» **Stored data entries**
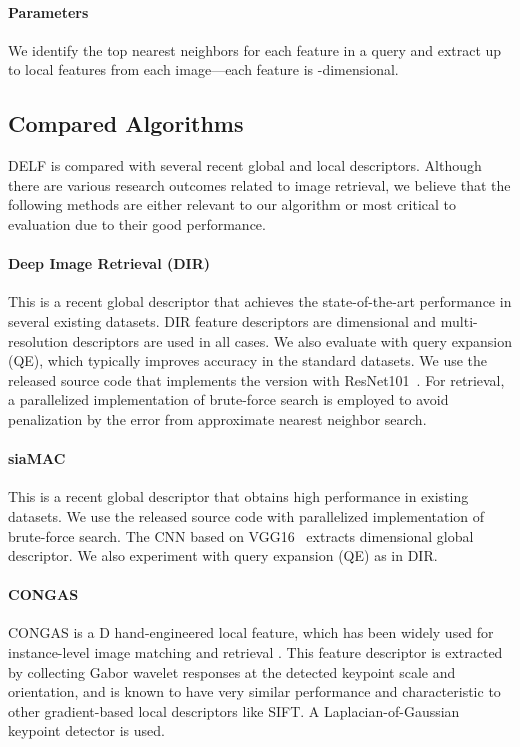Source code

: \documentclass[10pt,twocolumn,letterpaper]{article}
\begin{document}
\vspace{-10pt}
\paragraph{Parameters} 
We identify the top  nearest neighbors for each feature in a query and extract up to  local features from each image---each feature is -dimensional.


\subsection{Compared Algorithms}
DELF is compared with several recent global and local descriptors.
Although there are various research outcomes related to image retrieval, we believe that the following methods are either relevant to our algorithm or most critical to evaluation due to their good performance.


\vspace{-10pt}
\paragraph{Deep Image Retrieval (DIR)~\cite{gordo2016deep}} 
This is a recent global descriptor that achieves the state-of-the-art performance in several existing datasets.  
DIR feature descriptors are  dimensional and multi-resolution descriptors are used in all cases.  
We also evaluate with query expansion (QE), which typically improves accuracy in the standard datasets.
We use the released source code that implements the version with ResNet101~\cite{he2015deep}. 
For retrieval, a parallelized implementation of brute-force search is employed to avoid penalization by the error from approximate nearest neighbor search.


\vspace{-10pt}
\paragraph{siaMAC~\cite{radenovic2016cnn}} 
This is a recent global descriptor that obtains high performance in existing datasets.  
We use the released source code with parallelized implementation of brute-force search.
The CNN based on VGG16~\cite{Simonyan15} extracts  dimensional global descriptor.  
We also experiment with query expansion (QE) as in DIR.


\vspace{-10pt}
\paragraph{CONGAS~\cite{buddemeier2012systems,neven2008image}} CONGAS is a D hand-engineered local feature, which has been widely used for instance-level image matching and retrieval \cite{aradhye2009video2text,zheng2009tour}.  
This feature descriptor is extracted by collecting Gabor wavelet responses at the detected keypoint scale and orientation, and is known to have very similar performance and characteristic to other gradient-based local descriptors like SIFT. A Laplacian-of-Gaussian keypoint detector is used.
\end{document}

» **Required action**
Omitting the pictures, copy each record above exactly as it stands.

» **Written reply**
Source code

: \documentclass[10pt,twocolumn,letterpaper]{article}
\begin{document}
\vspace{-10pt}
\paragraph{Parameters} 
We identify the top  nearest neighbors for each feature in a query and extract up to  local features from each image---each feature is -dimensional.


\subsection{Compared Algorithms}
DELF is compared with several recent global and local descriptors.
Although there are various research outcomes related to image retrieval, we believe that the following methods are either relevant to our algorithm or most critical to evaluation due to their good performance.


\vspace{-10pt}
\paragraph{Deep Image Retrieval (DIR)~\cite{gordo2016deep}} 
This is a recent global descriptor that achieves the state-of-the-art performance in several existing datasets.  
DIR feature descriptors are  dimensional and multi-resolution descriptors are used in all cases.  
We also evaluate with query expansion (QE), which typically improves accuracy in the standard datasets.
We use the released source code that implements the version with ResNet101~\cite{he2015deep}. 
For retrieval, a parallelized implementation of brute-force search is employed to avoid penalization by the error from approximate nearest neighbor search.


\vspace{-10pt}
\paragraph{siaMAC~\cite{radenovic2016cnn}} 
This is a recent global descriptor that obtains high performance in existing datasets.  
We use the released source code with parallelized implementation of brute-force search.
The CNN based on VGG16~\cite{Simonyan15} extracts  dimensional global descriptor.  
We also experiment with query expansion (QE) as in DIR.


\vspace{-10pt}
\paragraph{CONGAS~\cite{buddemeier2012systems,neven2008image}} CONGAS is a D hand-engineered local feature, which has been widely used for instance-level image matching and retrieval \cite{aradhye2009video2text,zheng2009tour}.  
This feature descriptor is extracted by collecting Gabor wavelet responses at the detected keypoint scale and orientation, and is known to have very similar performance and characteristic to other gradient-based local descriptors like SIFT. A Laplacian-of-Gaussian keypoint detector is used.
\end{document}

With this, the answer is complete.